Six-Pack of Values

03/13/2014 9:00 am EST


In Morningstar Stock Investor, Matthew Coffina suggests, "Investors can focus only on the most undervalued current holdings in our Tortoise and Hare model portfolios."

The six stocks featured below are currently our favorites for new money:

Philip Morris International (PM)

Among our holdings, Philip Morris is arguably the most exposed to depreciating emerging market currencies, since it doesn’t have any US sales. Unfortunately, currency fluctuations are an unavoidable tradeoff for emerging markets’ relatively stable cigarette volumes.

Foreign exchange rates won’t be a headwind forever, and I still find Philip Morris’ total return prospects highly attractive, driven by a 4.8% dividend yield.

Berkshire Hathaway (BRK-B)

Berkshire Hathaway’s sprawling empire is too complex to describe in a short paragraph. However, its numerous businesses have one thing in common: They were hand-picked by Warren Buffett because of their strong and improving competitive advantages and top-notch managements.

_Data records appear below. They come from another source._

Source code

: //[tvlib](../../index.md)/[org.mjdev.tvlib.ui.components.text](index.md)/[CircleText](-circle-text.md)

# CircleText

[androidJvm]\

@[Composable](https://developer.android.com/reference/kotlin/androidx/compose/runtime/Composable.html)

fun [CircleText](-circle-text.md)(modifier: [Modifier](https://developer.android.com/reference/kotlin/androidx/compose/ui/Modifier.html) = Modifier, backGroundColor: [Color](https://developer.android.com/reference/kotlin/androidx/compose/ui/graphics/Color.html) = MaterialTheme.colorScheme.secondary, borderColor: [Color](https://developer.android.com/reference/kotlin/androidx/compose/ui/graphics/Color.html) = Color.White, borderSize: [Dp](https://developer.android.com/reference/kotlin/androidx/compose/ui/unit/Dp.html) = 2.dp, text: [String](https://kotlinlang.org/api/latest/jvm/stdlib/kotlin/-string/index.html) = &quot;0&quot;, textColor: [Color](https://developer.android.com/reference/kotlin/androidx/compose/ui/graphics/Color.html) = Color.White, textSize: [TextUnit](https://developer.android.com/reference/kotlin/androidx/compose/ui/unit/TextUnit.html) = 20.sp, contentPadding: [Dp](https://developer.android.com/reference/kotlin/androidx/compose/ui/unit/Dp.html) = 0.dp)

They also tend to be concentrated in the US, whose economy increasingly looks like the world’s strongest. Buffett is the inspiration for Morningstar’s whole approach to equity investing—what better way to emulate his philosophy than by owning the company he spent a lifetime building?

eBay (EBAY)

EBay seems to be playing second fiddle to (AMZN) these days, but while Amazon may be growing more quickly, eBay is far more profitable. I think there’s room for two successful e-commerce companies, particularly considering that the secular shift to online commerce is still in its early days.

All brick-and-mortar retailers are trying to figure out how to adapt to this new environment, and eBay is ideally positioned to serve as their technological partner.


HCP is an economically defensive, diversified real estate investment trust focused on healthcare properties. HCP primarily uses long-term triple-net leases, which leave tenants responsible for property operating and maintenance costs.

Only around 5% of leases come up for renewal each year, and tenants tend to be sticky. The firm has raised its dividend for 29 consecutive years, most recently by 3.8%. The new annual dividend rate of $2.18 puts the yield at 5.6%.

Coca-Cola (KO)

Coca-Cola’s business is built to weather challenging times, and I think the risk/reward profile remains attractive.

Management is exceptional; the company described its strategic vision for 2020 back in 2009 and has been steadily executing against the goals it set for itself ever since.

While consumption of carbonated soft drinks is declining in North America, the company still has plenty of room to grow in emerging markets and through its diversified portfolio.

Baidu (BIDU)

We raised Baidu’s fair value estimate 47% in January, while the stock price fell 12%. As a result, Baidu looks meaningfully undervalued for the first time since mid-2013.

Investors could be in for a bumpy ride in the short-term, but in the long run, I think Baidu’s growth is driven by secular trends that transcend the broader economy: rising Internet penetration and a shift in advertising budgets from traditional media to online search.

Few companies in the world are growing as quickly as Baidu, and most of those trade at much richer valuations.